De directeur wijst er op dat de modellen makkelijk zijn aan te passen op nieuwe ontwikkelingen, voortschrijdend inzicht en veranderingen in wetgeving. Validaties vinden automatisch plaats. Dat geeft volgens hem een veel grotere beheersbaarheid dan een systeem met miljoenen regels code die door een ander dertig jaar geleden zijn geschreven. ‘Wij garanderen dat het morgen weer werkt na een aanpassing. Een ontwikkelaar maakt op elke bladzijde met code een paar fouten. Dit risico maken wij veel kleiner. In elk model zit een code-template waar je een risicoanalyses op kan loslaten. Dat geeft direct inzicht op de gevolgen van een verandering in het systeem. Wij maken de black box, die de software voor de klant voorheen was, open.’

Naast de ‘familiebedrijven’ die Thinkwise bedient, richt het bedrijf zich ook op softwareleveranciers die moeite hebben met het vernieuwen van hun pakketten. Het gaat dan om leveranciers van branchepakketten die een trouw klantenbestand hebben en leven van inkomsten uit onderhoud en maatwerk. ‘Nieuwe softwareversies kunnen ze echter niet meer verkopen. Dat zou betekenen dat de bedrijven op termijn verdwijnen. Via onze software factory kunnen ze hun software wel vernieuwen.’ Voorbeelden zijn Acto Informatisering, een softwarehuis voor de bouw- en installatiebranche, en Antea Group, dat aan gemeenten software levert voor het beheer van de openbare ruimte.

Zonnige toekomst voor Thinkwise en Low code

‘In het begin zagen wij ons nog te veel als technisch bedrijf’, blikt Van der Linden terug. ‘Maar het draait niet om de software maar om de businesspropositie van een klant die moet worden ondersteund. Software is daartoe een middel. Vanuit die invalshoek zie ik Thinkwise ook niet als een softwarebedrijf maar als een businessbedrijf dat klanten bij staat in hun marktbenadering. Het is ook niet voor niets dat wij veel bedrijfskundige informatici in dienst hebben. Die kunnen programmeren én hebben veel verstand van zakelijke processen.’

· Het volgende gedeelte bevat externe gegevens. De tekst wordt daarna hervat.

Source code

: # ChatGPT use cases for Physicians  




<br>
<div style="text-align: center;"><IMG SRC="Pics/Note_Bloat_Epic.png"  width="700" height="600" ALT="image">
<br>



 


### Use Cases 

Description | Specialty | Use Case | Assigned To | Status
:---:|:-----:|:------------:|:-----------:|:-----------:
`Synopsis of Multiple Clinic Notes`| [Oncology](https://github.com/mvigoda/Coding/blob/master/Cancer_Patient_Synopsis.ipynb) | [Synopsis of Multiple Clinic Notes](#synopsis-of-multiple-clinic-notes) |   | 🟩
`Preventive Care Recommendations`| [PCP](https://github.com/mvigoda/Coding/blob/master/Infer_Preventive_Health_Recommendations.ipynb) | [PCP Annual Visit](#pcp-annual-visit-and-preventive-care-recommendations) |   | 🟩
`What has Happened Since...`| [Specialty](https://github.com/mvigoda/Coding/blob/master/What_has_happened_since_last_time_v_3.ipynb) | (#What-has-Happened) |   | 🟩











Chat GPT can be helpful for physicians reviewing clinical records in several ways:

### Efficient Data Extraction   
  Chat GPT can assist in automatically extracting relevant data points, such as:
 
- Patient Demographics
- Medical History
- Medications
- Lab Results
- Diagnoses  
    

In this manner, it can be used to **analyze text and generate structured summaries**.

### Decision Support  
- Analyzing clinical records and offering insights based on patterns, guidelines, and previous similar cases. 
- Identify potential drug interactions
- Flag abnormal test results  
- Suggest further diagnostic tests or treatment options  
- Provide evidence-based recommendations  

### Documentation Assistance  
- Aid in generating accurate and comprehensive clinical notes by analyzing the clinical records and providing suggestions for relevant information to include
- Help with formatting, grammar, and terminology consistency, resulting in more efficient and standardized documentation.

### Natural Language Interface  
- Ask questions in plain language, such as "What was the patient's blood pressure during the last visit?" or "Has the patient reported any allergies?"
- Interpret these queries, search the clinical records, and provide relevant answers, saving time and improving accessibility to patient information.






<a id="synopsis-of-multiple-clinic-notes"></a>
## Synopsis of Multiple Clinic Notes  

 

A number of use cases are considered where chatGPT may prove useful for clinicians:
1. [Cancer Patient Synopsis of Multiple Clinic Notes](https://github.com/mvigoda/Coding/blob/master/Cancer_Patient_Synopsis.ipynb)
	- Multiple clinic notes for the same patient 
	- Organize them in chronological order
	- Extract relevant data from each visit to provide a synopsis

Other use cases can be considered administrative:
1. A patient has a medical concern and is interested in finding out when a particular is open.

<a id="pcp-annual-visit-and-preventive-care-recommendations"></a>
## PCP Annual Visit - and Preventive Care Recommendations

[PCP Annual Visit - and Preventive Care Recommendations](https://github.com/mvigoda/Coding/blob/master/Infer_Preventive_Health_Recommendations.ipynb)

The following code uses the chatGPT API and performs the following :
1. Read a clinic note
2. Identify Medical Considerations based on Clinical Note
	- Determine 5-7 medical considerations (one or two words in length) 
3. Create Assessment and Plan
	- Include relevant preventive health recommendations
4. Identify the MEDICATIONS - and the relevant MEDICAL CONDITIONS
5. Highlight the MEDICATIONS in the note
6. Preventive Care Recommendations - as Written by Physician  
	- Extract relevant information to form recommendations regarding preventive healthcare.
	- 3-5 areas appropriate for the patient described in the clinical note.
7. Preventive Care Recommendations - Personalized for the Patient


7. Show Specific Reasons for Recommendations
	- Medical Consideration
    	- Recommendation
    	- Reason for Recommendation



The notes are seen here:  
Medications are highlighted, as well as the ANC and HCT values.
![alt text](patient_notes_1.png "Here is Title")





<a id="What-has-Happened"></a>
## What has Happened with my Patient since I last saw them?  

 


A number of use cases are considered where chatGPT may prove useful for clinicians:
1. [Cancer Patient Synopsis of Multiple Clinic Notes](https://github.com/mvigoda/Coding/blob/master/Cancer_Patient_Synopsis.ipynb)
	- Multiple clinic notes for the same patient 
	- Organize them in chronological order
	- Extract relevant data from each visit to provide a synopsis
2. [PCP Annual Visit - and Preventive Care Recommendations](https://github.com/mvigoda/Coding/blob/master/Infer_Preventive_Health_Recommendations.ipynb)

Directeur Van der Linden ziet een zonnige toekomst voor zijn bedrijf weggelegd.  Thinkwise is actief in de zogeheten markt voor low code development, waar onderzoeksbureaus als Forrester en  Gartner een grote groei voorzien. Voor de komende jaren heeft hij de ambitie om naar Duitsland uit te breiden en actief te worden op de hem vertrouwde Amerikaanse markt. ‘Dat zal dan via partners gaan. Maar alles gaat stapsgewijs. Ik hoef niet op elke markt actief te zijn en bij elke klant binnen te komen. Partijen als Philips en Rabobank toonden bijvoorbeeld interesse maar zijn voor ons nu nog te groot. Ik wil niet opgeslokt worden door grote klanten, zoals Baan ooit door Boeing.’